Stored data
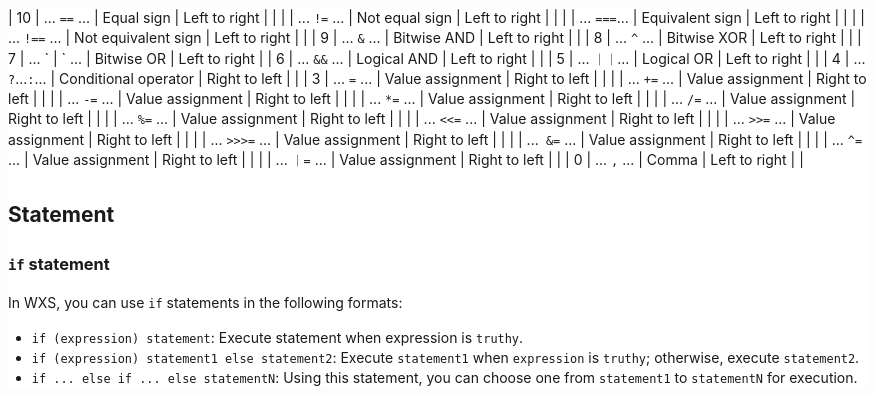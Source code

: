 | 10       | ... `==` ...     | Equal sign               | Left to right |               |
|          | ... `!=` ...     | Not equal sign           | Left to right |               |
|          | ... `===`...     | Equivalent sign          | Left to right |               |
|          | ... `!==` ...    | Not equivalent sign      | Left to right |               |
| 9        | ... `&` ...      | Bitwise AND              | Left to right |               |
| 8        | ... `^` ...      | Bitwise XOR              | Left to right |               |
| 7        | ... \`           | \` ...                   | Bitwise OR    | Left to right |
| 6        | ... `&&` ...     | Logical AND              | Left to right |               |
| 5        | ... `｜｜`...      | Logical OR               | Left to right |               |
| 4        | ... `?`...`:`... | Conditional operator     | Right to left |               |
| 3        | ... `=` ...      | Value assignment         | Right to left |               |
|          | ... `+=` ...     | Value assignment         | Right to left |               |
|          | ... `-=` ...     | Value assignment         | Right to left |               |
|          | ... `*=` ...     | Value assignment         | Right to left |               |
|          | ... `/=` ...     | Value assignment         | Right to left |               |
|          | ... `%=` ...     | Value assignment         | Right to left |               |
|          | ... `<<=` ...    | Value assignment         | Right to left |               |
|          | ... `>>=` ...    | Value assignment         | Right to left |               |
|          | ... `>>>=` ...   | Value assignment         | Right to left |               |
|          | ...` &=` ...     | Value assignment         | Right to left |               |
|          | ... `^=` ...     | Value assignment         | Right to left |               |
|          | ... `｜=` ...     | Value assignment         | Right to left |               |
| 0        | ... `,` ...      | Comma                    | Left to right |               |

## Statement

### `if` statement

In WXS, you can use `if` statements in the following formats:

- `if (expression) statement`: Execute statement when expression is `truthy`.
- `if (expression) statement1 else statement2`: Execute `statement1` when `expression` is `truthy`; otherwise, execute `statement2`.
- `if ... else if ... else statementN`: Using this statement, you can choose one from `statement1` to `statementN` for execution.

◆ Task ◆
From the line with "Execute statement when" to the final line of the entries above, return every line exactly as written.

◆ Output ◆
- `if (expression) statement`: Execute statement when expression is `truthy`.
- `if (expression) statement1 else statement2`: Execute `statement1` when `expression` is `truthy`; otherwise, execute `statement2`.
- `if ... else if ... else statementN`: Using this statement, you can choose one from `statement1` to `statementN` for execution.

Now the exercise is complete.